その動きには隙がない。まさに、王家の剣。
「話とはなんでしょうか?」
「貴様、模擬戦で調子に乗ったな。騎士団の連中が浮かれておる。無礼な奴も増えた。……貴様のせいだ」
唐突で高圧的な言葉に、レオンは目を瞬かせた。まるで言いがかりだった。
「はぁ? ……私はただ、力を試されただけのことですよ。それに、申し込んできたのは騎士団の方では? それなのに私のせいと?」
至極まっとうな道理を淡々と返す。だが、ラグナルは鼻で笑い、切り捨てた。
「言い訳は無用だ」
「事実を言い訳とは言わないんですがね……どこをどう曲解したら、そんな結論になるのか、世の中って不思議ですね」
暗に、お前の言いがかりだろうと、指摘してやる。わざとらしく肩をすくめ、必要以上に大きく溜息をついて。
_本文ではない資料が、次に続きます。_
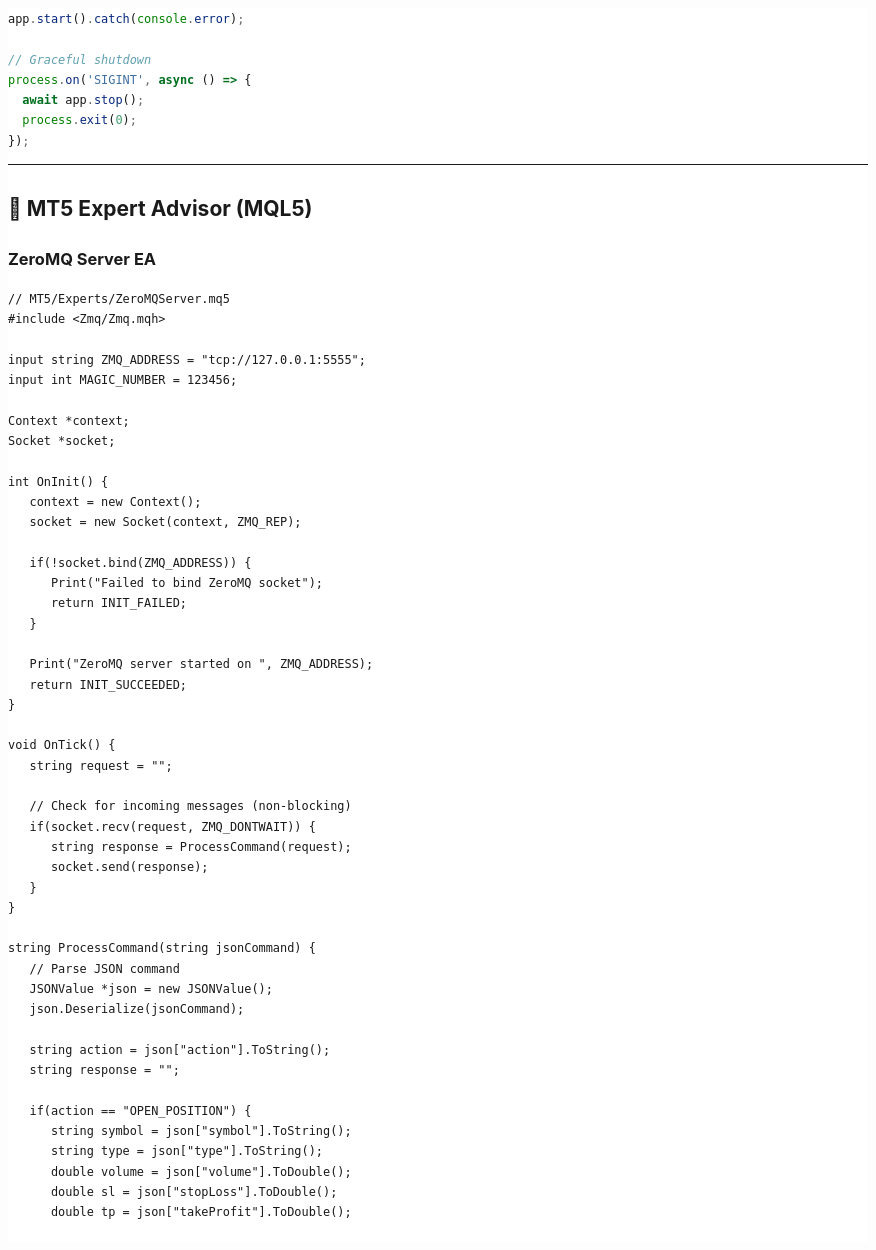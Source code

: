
 ```javascript
app.start().catch(console.error);

// Graceful shutdown
process.on('SIGINT', async () => {
  await app.stop();
  process.exit(0);
});
```

---

## 🔧 MT5 Expert Advisor (MQL5)

### ZeroMQ Server EA
```mql5
// MT5/Experts/ZeroMQServer.mq5
#include <Zmq/Zmq.mqh>

input string ZMQ_ADDRESS = "tcp://127.0.0.1:5555";
input int MAGIC_NUMBER = 123456;

Context *context;
Socket *socket;

int OnInit() {
   context = new Context();
   socket = new Socket(context, ZMQ_REP);
   
   if(!socket.bind(ZMQ_ADDRESS)) {
      Print("Failed to bind ZeroMQ socket");
      return INIT_FAILED;
   }
   
   Print("ZeroMQ server started on ", ZMQ_ADDRESS);
   return INIT_SUCCEEDED;
}

void OnTick() {
   string request = "";
   
   // Check for incoming messages (non-blocking)
   if(socket.recv(request, ZMQ_DONTWAIT)) {
      string response = ProcessCommand(request);
      socket.send(response);
   }
}

string ProcessCommand(string jsonCommand) {
   // Parse JSON command
   JSONValue *json = new JSONValue();
   json.Deserialize(jsonCommand);
   
   string action = json["action"].ToString();
   string response = "";
   
   if(action == "OPEN_POSITION") {
      string symbol = json["symbol"].ToString();
      string type = json["type"].ToString();
      double volume = json["volume"].ToDouble();
      double sl = json["stopLoss"].ToDouble();
      double tp = json["takeProfit"].ToDouble();
      
```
(……なんだ、この理不尽は。まるで子供の喧嘩だな。頭湧いてるのか?)
内心、呆れしか湧かなかった。第一王子というから、もう少し理知的かと思えば、どうやらただの我儘坊ちゃんのようだ。
(王族ってのは、一体どんな教育をされてるんだ?)
息子の教育もまともに出来ないのか。レオンは少し王に腹が立った。
しかし、自分のすぐ身近にそんな人物──父エドワードがいたことを思い出し、ある意味絶望する。
そんなレオンの態度に、ラグナルの声が鋭く割り込む。
「剣は──言葉より雄弁だ。貴様の“本当の価値”を、この場で見せてもらおう」
周囲の騎士たちが息を呑む。これは“試合”ではない。
明確な──【真剣勝負】の申し出だった。
(……はあ。結局、力で解決するつもりか)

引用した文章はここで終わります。